In terms of Active Inference method, the generative agent model uses the "Variational Free Energy" metric to achieve a Non-Equilibrium Steady State (NESS) where this metric represents the stability of the value of an asset over time. Since the CSK has a measure of the relative contribution of data, policies, and actions, it can provide an internal pricing mechanism to encourage those people and actions that best contribute to the overall result while retaining the viability of the enterprise. This experiment could be applied to startup financing as well as to mature companies. The accuracy of the models is tied to the quality of time series data, both internal and external, and while this has been an issue in the past, there has been a surge in both internal and external operational and financial data.

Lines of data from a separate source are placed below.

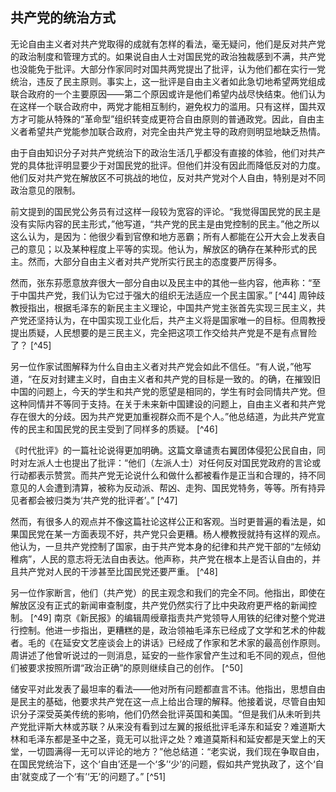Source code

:    

## 共产党的统治方式

无论自由主义者对共产党取得的成就有怎样的看法，毫无疑问，他们是反对共产党的政治制度和管理方式的。如果说自由人士对国民党的政治独裁感到不满，共产党也没能免于批评。大部分作家同时对国共两党提出了批评，认为他们都在实行一党统治，违反了民主原则。事实上，这一批评是自由主义者如此急切地希望两党组成联合政府的一个主要原因——第二个原因或许是他们希望内战尽快结束。他们认为在这样一个联合政府中，两党才能相互制约，避免权力的滥用。只有这样，国共双方才可能从特殊的“革命型”组织转变成更符合自由原则的普通政党。因此，自由主义者希望共产党能参加联合政府，对完全由共产党主导的政府则明显地缺乏热情。

由于自由知识分子对共产党统治下的政治生活几乎都没有直接的体验，他们对共产党的具体批评明显要少于对国民党的批评。但他们并没有因此而降低反对的力度。他们反对共产党在解放区不可挑战的地位，反对共产党对个人自由，特别是对不同政治意见的限制。

前文提到的国民党公务员有过这样一段较为宽容的评论。“我觉得国民党的民主是没有实际内容的民主形式，”他写道，“共产党的民主是由党控制的民主。”他之所以这么认为，是因为：他很少看到官僚和地方恶霸；所有人都能在公开大会上发表自己的意见；以及某种程度上平等的实现。他认为，解放区的确存在某种形式的民主。然而，大部分自由主义者对共产党所实行民主的态度要严厉得多。

然而，张东荪愿意放弃很大一部分自由以及民主中的其他一些内容，他声称：“至于中国共产党，我们认为它过于强大的组织无法适应一个民主国家。” [^44] 周钟歧教授指出，根据毛泽东的新民主主义理论，中国共产党主张首先实现三民主义，共产党还坚持认为，在中国实现工业化后，共产主义将是国家唯一的目标。但周教授提出质疑，人民想要的是三民主义，完全把这项工作交给共产党是不是有点冒险了？ [^45]

另一位作家试图解释为什么自由主义者对共产党会如此不信任。“有人说，”他写道，“在反对封建主义时，自由主义者和共产党的目标是一致的。的确，在摧毁旧中国的问题上，今天的学生和共产党的愿望是相同的，学生有时会同情共产党。但这种同情并不等同于支持。在关于未来新中国建设的问题上，自由主义者和共产党存在很大的分歧。因为共产党更加重视群众而不是个人。”他总结道，为此共产党宣传的民主和国民党的民主受到了同样多的质疑。 [^46]

《时代批评》的一篇社论说得更加明确。这篇文章谴责右翼团体侵犯公民自由，同时对左派人士也提出了批评：“他们（左派人士）对任何反对国民党政府的言论或行动都表示赞赏。而共产党无论说什么和做什么都被看作是正当和合理的，持不同意见的人会遭到清算，被称为反动派、帮凶、走狗、国民党特务，等等。所有持异见者都会被归类为‘共产党的批评者’。” [^47]

然而，有很多人的观点并不像这篇社论这样公正和客观。当时更普遍的看法是，如果国民党在某一方面表现不好，共产党只会更糟。杨人楩教授就持有这样的观点。他认为，一旦共产党控制了国家，由于共产党本身的纪律和共产党干部的“左倾幼稚病”，人民的意志将无法自由表达。他声称，共产党在根本上是否认自由的，并且共产党对人民的干涉甚至比国民党还要严重。 [^48]

另一位作家断言，他们（共产党）的民主观念和我们的完全不同。他指出，即使在解放区没有正式的新闻审查制度，共产党仍然实行了比中央政府更严格的新闻控制。 [^49] 南京《新民报》的编辑周绶章指责共产党领导人用铁的纪律对整个党进行控制。他进一步指出，更糟糕的是，政治领袖毛泽东已经成了文学和艺术的仲裁者。毛的《在延安文艺座谈会上的讲话》已经成了作家和艺术家的最高创作原则。周讲述了他曾听说过的一则消息，延安的一些作家曾产生过和毛不同的观点，但他们被要求按照所谓“政治正确”的原则继续自己的创作。 [^50]

储安平对此发表了最坦率的看法——他对所有问题都直言不讳。他指出，思想自由是民主的基础，他要求共产党在这一点上给出合理的解释。他接着说，尽管自由知识分子深受英美传统的影响，他们仍然会批评英国和美国。“但是我们从未听到共产党批评斯大林或苏联？从来没有看到过左翼的报纸批评毛泽东和延安？难道斯大林和毛泽东都是圣中之圣，竟无可以批评之处？难道莫斯科和延安都是天堂上的天堂，一切圆满得一无可以评论的地方？”他总结道：“老实说，我们现在争取自由，在国民党统治下，这个‘自由’还是一个‘多’‘少’的问题，假如共产党执政了，这个‘自由’就变成了一个‘有’‘无’的问题了。” [^51]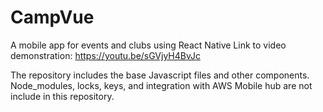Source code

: # CampVue
A mobile app for events and clubs using React Native
Link to video demonstration: https://youtu.be/sGVjyH4BvJc


The repository includes the base Javascript files and other components. Node_modules, locks, keys, and integration with AWS Mobile hub are not include in this repository.
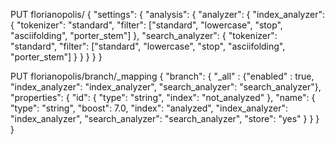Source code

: PUT florianopolis/
{
    "settings": {
        "analysis": {
            "analyzer": {
                "index_analyzer": {
                    "tokenizer": "standard",
                    "filter": ["standard", "lowercase", "stop", "asciifolding", "porter_stem"]
                },
                "search_analyzer": {
                    "tokenizer": "standard",
                    "filter": ["standard", "lowercase", "stop", "asciifolding", "porter_stem"]
                }
            }
        }
    }
}

PUT florianopolis/branch/_mapping
{
"branch": {
      "_all" : {"enabled" : true, "index_analyzer": "index_analyzer", "search_analyzer": "search_analyzer"},
      "properties": {
        "id": {
          "type": "string",
          "index": "not_analyzed"
        },
        "name": {
          "type": "string",
          "boost": 7.0,
          "index": "analyzed",
          "index_analyzer": "index_analyzer",
          "search_analyzer": "search_analyzer",
          "store": "yes"
        }
      }
    }
}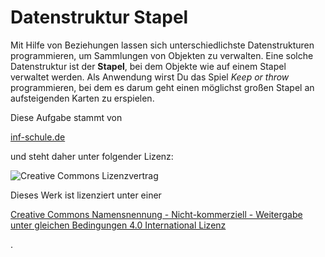 # Datenstruktur Stapel

Mit Hilfe von Beziehungen lassen sich unterschiedlichste Datenstrukturen programmieren, um Sammlungen von Objekten zu verwalten. Eine solche Datenstruktur ist der **Stapel**, bei dem Objekte wie auf einem Stapel verwaltet werden. Als Anwendung wirst Du das Spiel _Keep or throw_ programmieren, bei dem es darum geht einen möglichst großen Stapel an aufsteigenden Karten zu erspielen.

Diese Aufgabe stammt von 

[inf-schule.de](https://github.com/budumlu/Informatik-Q1/tree/54b69ff3ede27c2f3a46e62c9db6ea1d42e48439/www.inf-schule.de)

 und steht daher unter folgender Lizenz: 

![Creative Commons Lizenzvertrag](https://i.creativecommons.org/l/by-nc-sa/4.0/88x31.png)

  
Dieses Werk ist lizenziert unter einer 

[Creative Commons Namensnennung - Nicht-kommerziell - Weitergabe unter gleichen Bedingungen 4.0 International Lizenz](http://creativecommons.org/licenses/by-nc-sa/4.0/)

.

Formation and Pilot Testing of a CSK Networked Public Goods Cooperative
As noted in Pilot 1, there is a compelling argument for an edge network of CSK nodes where each node is dedicated to calculating the likelihood of the predicted risk and value of a particular belief or form of knowledge, be it an MRV about a carbon credit, a scientific or product claim, or the likelihood of a legal brief succeeding in a particular jurisdiction. In this case, the nodes create public goods by virtue of the fact that their results are not captive to a particular interest, but are based upon independent methods of verification and improvement, and are open to the public. Likewise, the public can contribute to the development and improvement of models through data, actions, and policies and be fairly compensated based upon their relative contribution through the Nobel Award-winning Shapley value algorithm.
The goal is to have the growth of the network be spontaneous and self-funding where all participants involved in creating and supporting the value of the node earn access tokens associated with the value of each CSK project node. As an algorithmic cooperative, members can vote to set up multiple CSKs to achieve different public good outcomes, each of which would have its own specific token. The overall mission of the network cooperative is to generate multiple CSK projects that achieve self-sustaining public goods outcomes and which are interoperable through a decentralized token exchange using "Stable Cooperative Token" (SCT).
Initial financing for the total cooperative and for specific CSK projects can be achieved through a Debt Payable by Assets (DPA) instrument that makes it possible to issue a convertible note that can be paid back through SCTs or access tokens for specific cooperatives and projects. This approach allows for flexibility in finance by both the aggregation of risk and the concentration of risk.